■ TASK TO COMPLETE ■
Every line below needs to be printed again exactly, without any of its pictures.

::: SUPPLIED DATA :::

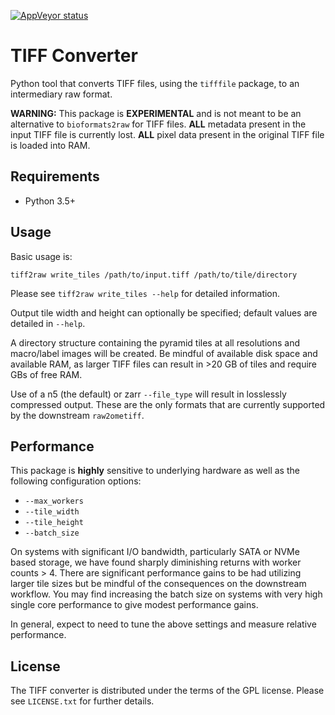 [![AppVeyor status](https://ci.appveyor.com/api/projects/status/github/tiff2raw)](https://ci.appveyor.com/project/gs-jenkins/tiff2raw)

# TIFF Converter

Python tool that converts TIFF files, using the `tifffile` package, to an
intermediary raw format.

__WARNING:__ This package is __EXPERIMENTAL__ and is not meant to be an
alternative to `bioformats2raw` for TIFF files.  __ALL__ metadata present
in the input TIFF file is currently lost.  __ALL__ pixel data present
in the original TIFF file is loaded into RAM.

## Requirements

* Python 3.5+

## Usage

Basic usage is:

    tiff2raw write_tiles /path/to/input.tiff /path/to/tile/directory

Please see `tiff2raw write_tiles --help` for detailed information.

Output tile width and height can optionally be specified; default values are
detailed in `--help`.

A directory structure containing the pyramid tiles at all resolutions and
macro/label images will be created.  Be mindful of available disk space and
available RAM, as larger TIFF files can result in >20 GB of tiles and
require GBs of free RAM.

Use of a n5 (the default) or zarr `--file_type` will result in losslessly
compressed output.  These are the only formats that are currently
supported by the downstream `raw2ometiff`.

## Performance

This package is __highly__ sensitive to underlying hardware as well as
the following configuration options:

 * `--max_workers`
 * `--tile_width`
 * `--tile_height`
 * `--batch_size`

On systems with significant I/O bandwidth, particularly SATA or
NVMe based storage, we have found sharply diminishing returns with worker
counts > 4.  There are significant performance gains to be had utilizing
larger tile sizes but be mindful of the consequences on the downstream
workflow.  You may find increasing the batch size on systems with very
high single core performance to give modest performance gains.

In general, expect to need to tune the above settings and measure
relative performance.

## License

The TIFF converter is distributed under the terms of the GPL license.
Please see `LICENSE.txt` for further details.
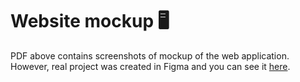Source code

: # Website mockup 🖥

PDF above contains screenshots of mockup of the web application. However, real project was created in Figma and you can see it [here](https://www.figma.com/file/BvXOEJcfqhWDuj40tnlJOR/HowMoney?node-id=30%3A9).
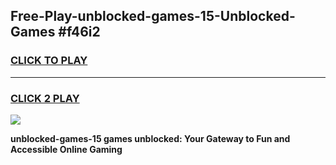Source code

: 
## Free-Play-unblocked-games-15-Unblocked-Games #f46i2
<h3>
<a href="https://news.freeplayer.one?title=unblocked-games-15&ref=8M">CLICK TO PLAY</a></h3>
<hr>

<h3>
<a href="https://news.freeplayer.one?title=unblocked-games-15&ref=8M">CLICK 2 PLAY</a>
  
</h3>

<a href="https://news.freeplayer.one?title=unblocked-games-15&ref=8M"><img src="https://clearcache.store/games.png"></a>


**unblocked-games-15 games unblocked: Your Gateway to Fun and Accessible Online Gaming**
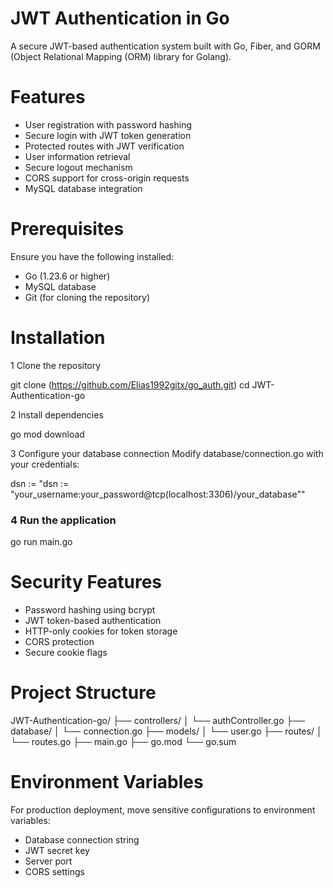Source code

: # JWT Authentication in Go

A secure JWT-based authentication system built with Go, Fiber, and GORM (Object Relational Mapping (ORM) library for Golang).

# Features
-  User registration with password hashing
-  Secure login with JWT token generation
-  Protected routes with JWT verification
-  User information retrieval
-  Secure logout mechanism
-  CORS support for cross-origin requests
-  MySQL database integration

# Prerequisites
Ensure you have the following installed:

- Go (1.23.6 or higher)
- MySQL database
- Git (for cloning the repository)

# Installation
 1 Clone the repository

git clone (https://github.com/Elias1992gitx/go_auth.git)
cd JWT-Authentication-go

 2 Install dependencies

go mod download

 3 Configure your database connection
Modify database/connection.go with your credentials:

dsn := "dsn := "your_username:your_password@tcp(localhost:3306)/your_database""


### 4 Run the application
go run main.go

# Security Features
- Password hashing using bcrypt
- JWT token-based authentication
- HTTP-only cookies for token storage
- CORS protection
- Secure cookie flags

# Project Structure

JWT-Authentication-go/
├── controllers/
│   └── authController.go
├── database/
│   └── connection.go
├── models/
│   └── user.go
├── routes/
│   └── routes.go
├── main.go
├── go.mod
└── go.sum

# Environment Variables
For production deployment, move sensitive configurations to environment variables:

- Database connection string
- JWT secret key
- Server port
- CORS settings

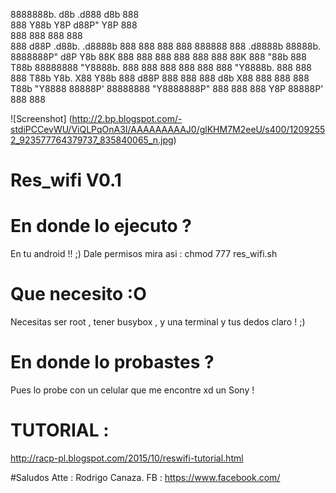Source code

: 8888888b.                                           d8b  .d888 d8b              888      
888   Y88b                                          Y8P d88P"  Y8P              888      
888    888                                              888                     888      
888   d88P  .d88b.  .d8888b           888  888  888 888 888888 888     .d8888b  88888b.  
8888888P"  d8P  Y8b 88K               888  888  888 888 888    888     88K      888 "88b 
888 T88b   88888888 "Y8888b.          888  888  888 888 888    888     "Y8888b. 888  888 
888  T88b  Y8b.          X88          Y88b 888 d88P 888 888    888 d8b      X88 888  888 
888   T88b  "Y8888   88888P' 88888888  "Y8888888P"  888 888    888 Y8P  88888P' 888  888 
                                                                                      

![Screenshot] (http://2.bp.blogspot.com/-stdiPCCevWU/ViQLPqOnA3I/AAAAAAAAAJ0/glKHM7M2eeU/s400/12092552_923577764379737_835840065_n.jpg)

# Res_wifi V0.1

# En donde lo ejecuto ? 


En tu android !! ;) 
Dale permisos mira asi : chmod 777 res_wifi.sh

# Que necesito :O


Necesitas ser root , tener busybox , y una terminal y tus dedos claro ! ;)


# En donde lo probastes ? 


Pues lo probe con un celular que me encontre xd un Sony ! 

# TUTORIAL :

http://racp-pl.blogspot.com/2015/10/reswifi-tutorial.html

#Saludos 
Atte : Rodrigo Canaza. 
FB : https://www.facebook.com/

:::

■ SOLUTION ■
 [![AppVeyor status](https://ci.appveyor.com/api/projects/status/github/tiff2raw)](https://ci.appveyor.com/project/gs-jenkins/tiff2raw)

# TIFF Converter

Python tool that converts TIFF files, using the `tifffile` package, to an
intermediary raw format.

__WARNING:__ This package is __EXPERIMENTAL__ and is not meant to be an
alternative to `bioformats2raw` for TIFF files.  __ALL__ metadata present
in the input TIFF file is currently lost.  __ALL__ pixel data present
in the original TIFF file is loaded into RAM.

## Requirements

* Python 3.5+

## Usage

Basic usage is:

    tiff2raw write_tiles /path/to/input.tiff /path/to/tile/directory

Please see `tiff2raw write_tiles --help` for detailed information.

Output tile width and height can optionally be specified; default values are
detailed in `--help`.

A directory structure containing the pyramid tiles at all resolutions and
macro/label images will be created.  Be mindful of available disk space and
available RAM, as larger TIFF files can result in >20 GB of tiles and
require GBs of free RAM.

Use of a n5 (the default) or zarr `--file_type` will result in losslessly
compressed output.  These are the only formats that are currently
supported by the downstream `raw2ometiff`.

## Performance

This package is __highly__ sensitive to underlying hardware as well as
the following configuration options:

 * `--max_workers`
 * `--tile_width`
 * `--tile_height`
 * `--batch_size`

On systems with significant I/O bandwidth, particularly SATA or
NVMe based storage, we have found sharply diminishing returns with worker
counts > 4.  There are significant performance gains to be had utilizing
larger tile sizes but be mindful of the consequences on the downstream
workflow.  You may find increasing the batch size on systems with very
high single core performance to give modest performance gains.

In general, expect to need to tune the above settings and measure
relative performance.

## License

The TIFF converter is distributed under the terms of the GPL license.
Please see `LICENSE.txt` for further details.
Source code

: # Website mockup 🖥

PDF above contains screenshots of mockup of the web application. However, real project was created in Figma and you can see it [here](https://www.figma.com/file/BvXOEJcfqhWDuj40tnlJOR/HowMoney?node-id=30%3A9).
Source code

: 
## Free-Play-unblocked-games-15-Unblocked-Games #f46i2
<h3>
<a href="https://news.freeplayer.one?title=unblocked-games-15&ref=8M">CLICK TO PLAY</a></h3>
<hr>

<h3>
<a href="https://news.freeplayer.one?title=unblocked-games-15&ref=8M">CLICK 2 PLAY</a>
  
</h3>

<a href="https://news.freeplayer.one?title=unblocked-games-15&ref=8M"><img src="https://clearcache.store/games.png"></a>


**unblocked-games-15 games unblocked: Your Gateway to Fun and Accessible Online Gaming**
Source code

: # JWT Authentication in Go

A secure JWT-based authentication system built with Go, Fiber, and GORM (Object Relational Mapping (ORM) library for Golang).

# Features
-  User registration with password hashing
-  Secure login with JWT token generation
-  Protected routes with JWT verification
-  User information retrieval
-  Secure logout mechanism
-  CORS support for cross-origin requests
-  MySQL database integration

# Prerequisites
Ensure you have the following installed:

- Go (1.23.6 or higher)
- MySQL database
- Git (for cloning the repository)

# Installation
 1 Clone the repository

git clone (https://github.com/Elias1992gitx/go_auth.git)
cd JWT-Authentication-go

 2 Install dependencies

go mod download

 3 Configure your database connection
Modify database/connection.go with your credentials:

dsn := "dsn := "your_username:your_password@tcp(localhost:3306)/your_database""


### 4 Run the application
go run main.go

# Security Features
- Password hashing using bcrypt
- JWT token-based authentication
- HTTP-only cookies for token storage
- CORS protection
- Secure cookie flags

# Project Structure

JWT-Authentication-go/
├── controllers/
│   └── authController.go
├── database/
│   └── connection.go
├── models/
│   └── user.go
├── routes/
│   └── routes.go
├── main.go
├── go.mod
└── go.sum

# Environment Variables
For production deployment, move sensitive configurations to environment variables:

- Database connection string
- JWT secret key
- Server port
- CORS settings

Source code

: 8888888b.                                           d8b  .d888 d8b              888      
888   Y88b                                          Y8P d88P"  Y8P              888      
888    888                                              888                     888      
888   d88P  .d88b.  .d8888b           888  888  888 888 888888 888     .d8888b  88888b.  
8888888P"  d8P  Y8b 88K               888  888  888 888 888    888     88K      888 "88b 
888 T88b   88888888 "Y8888b.          888  888  888 888 888    888     "Y8888b. 888  888 
888  T88b  Y8b.          X88          Y88b 888 d88P 888 888    888 d8b      X88 888  888 
888   T88b  "Y8888   88888P' 88888888  "Y8888888P"  888 888    888 Y8P  88888P' 888  888 
                                                                                      

![Screenshot] (http://2.bp.blogspot.com/-stdiPCCevWU/ViQLPqOnA3I/AAAAAAAAAJ0/glKHM7M2eeU/s400/12092552_923577764379737_835840065_n.jpg)

# Res_wifi V0.1

# En donde lo ejecuto ? 


En tu android !! ;) 
Dale permisos mira asi : chmod 777 res_wifi.sh

# Que necesito :O


Necesitas ser root , tener busybox , y una terminal y tus dedos claro ! ;)


# En donde lo probastes ? 


Pues lo probe con un celular que me encontre xd un Sony ! 

# TUTORIAL :

http://racp-pl.blogspot.com/2015/10/reswifi-tutorial.html

#Saludos 
Atte : Rodrigo Canaza. 
FB : https://www.facebook.com/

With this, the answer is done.